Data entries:
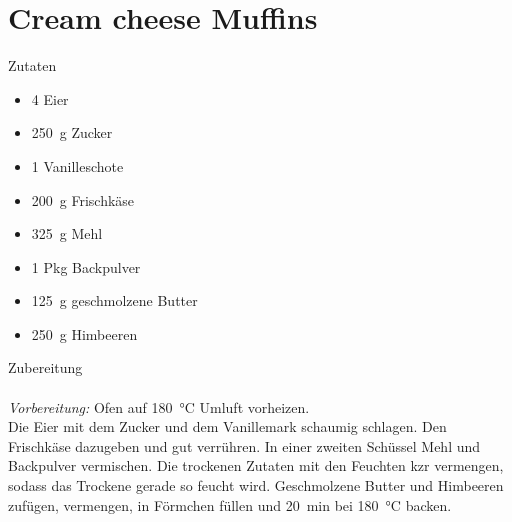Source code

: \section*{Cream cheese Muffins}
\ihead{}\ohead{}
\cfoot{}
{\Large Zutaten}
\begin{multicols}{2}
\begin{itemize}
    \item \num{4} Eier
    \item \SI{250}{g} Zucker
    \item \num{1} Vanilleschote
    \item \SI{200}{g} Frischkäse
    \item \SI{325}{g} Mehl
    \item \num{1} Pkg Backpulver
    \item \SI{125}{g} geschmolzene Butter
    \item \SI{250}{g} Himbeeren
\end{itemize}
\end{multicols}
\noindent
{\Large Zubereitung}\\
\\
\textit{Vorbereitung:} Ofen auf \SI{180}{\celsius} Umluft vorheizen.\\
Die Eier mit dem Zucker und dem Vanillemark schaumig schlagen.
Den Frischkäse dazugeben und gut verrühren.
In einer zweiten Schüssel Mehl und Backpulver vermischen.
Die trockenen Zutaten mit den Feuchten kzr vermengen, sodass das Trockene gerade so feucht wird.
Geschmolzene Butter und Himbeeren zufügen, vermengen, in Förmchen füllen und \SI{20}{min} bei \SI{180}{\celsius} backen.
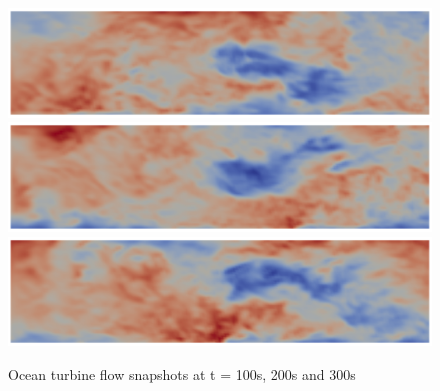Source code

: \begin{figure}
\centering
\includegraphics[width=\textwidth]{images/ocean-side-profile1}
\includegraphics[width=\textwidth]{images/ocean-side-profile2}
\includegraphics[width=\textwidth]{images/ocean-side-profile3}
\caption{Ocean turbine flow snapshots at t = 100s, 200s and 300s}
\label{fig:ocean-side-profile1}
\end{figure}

**Task requirements**:
Only the lines from the one containing "Geschmolzene Butter und" through the last line of the entries above, both included, belong in the answer, written out exactly; pictures do not.

**Response for this exercise**:
Geschmolzene Butter und Himbeeren zufügen, vermengen, in Förmchen füllen und \SI{20}{min} bei \SI{180}{\celsius} backen.
Source code

: \begin{figure}
\centering
\includegraphics[width=\textwidth]{images/ocean-side-profile1}
\includegraphics[width=\textwidth]{images/ocean-side-profile2}
\includegraphics[width=\textwidth]{images/ocean-side-profile3}
\caption{Ocean turbine flow snapshots at t = 100s, 200s and 300s}
\label{fig:ocean-side-profile1}
\end{figure}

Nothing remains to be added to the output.